BEGIN Listed entries
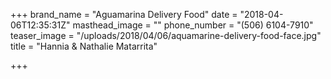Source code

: +++
brand_name = "Aguamarina Delivery Food"
date = "2018-04-06T12:35:31Z"
masthead_image = ""
phone_number = "(506) 6104-7910"
teaser_image = "/uploads/2018/04/06/aquamarine-delivery-food-face.jpg"
title = "Hannia & Nathalie Matarrita"

+++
END Listed entries
▸ What is required:
Repeat the data exactly. Pictures should not appear.

▸ Written reply:
Source code

: +++
brand_name = "Aguamarina Delivery Food"
date = "2018-04-06T12:35:31Z"
masthead_image = ""
phone_number = "(506) 6104-7910"
teaser_image = "/uploads/2018/04/06/aquamarine-delivery-food-face.jpg"
title = "Hannia & Nathalie Matarrita"

+++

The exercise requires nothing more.